Farouk disclosed that among the clusters, the Agbara, Ota, and Badagry Local Gas Distribution Zone would be jointly operated by NNPCL and Shell, with a capacity of 102 million standard cubic feet per day while the Greater Lagos Industrial Area (GLIAS Local Gas Distribution Zone), with a capacity of 130 MMSCF/D, would be operated by NNPCL and Gaslink.
According to the operational template from the NMDPRA, the Ikorodu Local Gas Distribution Zone, operated by NNPC and Falcon, has a capacity of 25 MMSCF/D, and the Kara Bridge-Ibafo-Sagamu Interchange Local Gas Distribution Zone, with a capacity of 150 MMSCF/D, will be managed by NNPC and Nipco.
Similarly, the Lekki Free Trade Zone Local Gas Distribution Zone will be operated by NNPCL and NIPCO, with a capacity of 25 MMSCF/D, just as the Ogere-Ibadan-Oluyole-Olorisako-Asuire-Ajoda Local Gas Distribution Zone, managed by NNPCL and NIPCO, has a capacity of 150 MMSCF/D.
In the South-South region, the Port Harcourt Cluster 2 Local Gas Distribution Zone, operated by CHGC, has a capacity of 50 MMSCF/D, while the Port Harcourt Cluster 1 Local Gas Distribution Zone, being managed by Shell, will operate with a capacity of 30 MMSCF/D.
Also, the Ada Local Gas Distribution Zone, with a capacity of 30 MMSCF/D, will be managed by NNPCL, and the Benin Local Gas Distribution Zone will be operated by NIPCO, with a capacity of 20 MMSCF/D.
Farouk maintained that that the licences would facilitate the distribution of over 1.5 billion cubic feet of gas per day through a 1,200 km gas pipeline network and more than 500 customer stations in the country.
He clarified: “Ten licenses are being issued today as part of Phase 1 of the Gas Distribution Licensing regime to operators who have invested significantly in developing gas distribution infrastructures in the designated Gas Distribution Zones and have met the prescribed minimum requirements.
“A cumulative gas distribution capacity of approximately 1.5 bscf/d with over 1,200 km of gas distribution pipeline network as well as over 500 customer stations are covered by the licenses being issued today”, the expert added.
According to him, the licences offer a significant opportunity to support the development of the nation’s domestic gas market through the supply of gas to energy and testing industries, industrial parks, special economic zones, embedded captive power generation, mobility CNG schemes, and to any other downstream gas utilisation programme.
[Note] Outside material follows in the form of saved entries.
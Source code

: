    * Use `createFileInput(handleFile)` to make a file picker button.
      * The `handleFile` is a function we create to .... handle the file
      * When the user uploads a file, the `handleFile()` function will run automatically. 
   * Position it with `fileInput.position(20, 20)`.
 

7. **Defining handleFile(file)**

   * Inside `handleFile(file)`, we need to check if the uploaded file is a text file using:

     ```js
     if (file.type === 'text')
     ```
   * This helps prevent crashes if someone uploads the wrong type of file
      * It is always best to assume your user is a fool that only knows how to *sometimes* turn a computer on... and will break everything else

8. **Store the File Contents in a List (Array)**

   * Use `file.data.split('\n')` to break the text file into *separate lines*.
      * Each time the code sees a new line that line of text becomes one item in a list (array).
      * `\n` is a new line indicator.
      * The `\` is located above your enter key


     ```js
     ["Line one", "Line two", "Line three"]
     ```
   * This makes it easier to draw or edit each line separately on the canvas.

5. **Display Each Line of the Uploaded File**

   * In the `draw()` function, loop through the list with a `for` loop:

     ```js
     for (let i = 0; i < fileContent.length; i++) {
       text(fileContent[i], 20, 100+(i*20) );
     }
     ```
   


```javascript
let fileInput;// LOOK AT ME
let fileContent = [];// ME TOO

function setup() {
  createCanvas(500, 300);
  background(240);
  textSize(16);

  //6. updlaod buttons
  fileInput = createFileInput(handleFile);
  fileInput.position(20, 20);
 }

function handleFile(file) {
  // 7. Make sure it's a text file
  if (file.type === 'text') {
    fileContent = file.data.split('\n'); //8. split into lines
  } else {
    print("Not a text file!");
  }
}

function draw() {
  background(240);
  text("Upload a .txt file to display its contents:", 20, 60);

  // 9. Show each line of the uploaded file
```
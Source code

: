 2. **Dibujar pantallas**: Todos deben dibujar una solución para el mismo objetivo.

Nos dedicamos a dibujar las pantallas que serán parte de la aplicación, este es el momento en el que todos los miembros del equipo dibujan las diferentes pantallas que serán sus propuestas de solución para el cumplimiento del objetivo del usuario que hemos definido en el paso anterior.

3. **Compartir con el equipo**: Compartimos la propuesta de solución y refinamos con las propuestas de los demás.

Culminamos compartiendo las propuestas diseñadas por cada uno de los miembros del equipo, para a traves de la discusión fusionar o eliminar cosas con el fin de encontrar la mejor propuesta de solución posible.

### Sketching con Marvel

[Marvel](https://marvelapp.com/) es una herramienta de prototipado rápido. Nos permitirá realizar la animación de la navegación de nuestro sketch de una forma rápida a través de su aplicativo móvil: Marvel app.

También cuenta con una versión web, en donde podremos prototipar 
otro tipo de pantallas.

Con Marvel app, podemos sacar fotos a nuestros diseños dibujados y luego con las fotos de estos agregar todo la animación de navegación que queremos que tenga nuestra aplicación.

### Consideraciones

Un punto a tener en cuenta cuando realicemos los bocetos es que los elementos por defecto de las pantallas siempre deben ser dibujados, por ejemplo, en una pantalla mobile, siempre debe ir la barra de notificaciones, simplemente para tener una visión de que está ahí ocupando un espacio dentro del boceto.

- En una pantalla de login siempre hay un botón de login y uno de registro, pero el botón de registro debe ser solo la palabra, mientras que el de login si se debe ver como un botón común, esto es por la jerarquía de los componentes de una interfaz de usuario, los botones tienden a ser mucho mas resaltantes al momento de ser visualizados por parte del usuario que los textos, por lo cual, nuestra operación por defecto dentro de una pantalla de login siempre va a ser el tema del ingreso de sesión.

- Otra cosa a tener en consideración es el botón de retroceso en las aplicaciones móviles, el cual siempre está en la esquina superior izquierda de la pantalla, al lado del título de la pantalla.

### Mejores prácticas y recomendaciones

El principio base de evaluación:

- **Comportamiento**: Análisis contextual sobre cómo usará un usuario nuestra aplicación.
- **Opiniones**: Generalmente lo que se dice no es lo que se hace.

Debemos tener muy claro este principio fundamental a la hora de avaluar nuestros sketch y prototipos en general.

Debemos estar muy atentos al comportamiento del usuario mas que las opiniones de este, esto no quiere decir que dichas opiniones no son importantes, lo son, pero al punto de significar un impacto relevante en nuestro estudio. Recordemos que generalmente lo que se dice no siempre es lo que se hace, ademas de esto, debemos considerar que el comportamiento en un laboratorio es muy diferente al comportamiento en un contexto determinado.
He expressed optimism that the initiative would not only support the accelerated development of Nigeria’s domestic gas market, but that it shall create opportunities for profitable investment for various classes of stakeholders, improve the socio-economic impact of gas resources nationwide, and support our national energy processing sectors.”
In addition, the NMDPRA boss projected that it “is expected to lay a solid foundation for long-term growth and prosperity, unlock the full potential of our natural gas reserves, enable the development of new and tech markets, and create new sources of revenue and employment for our nation.”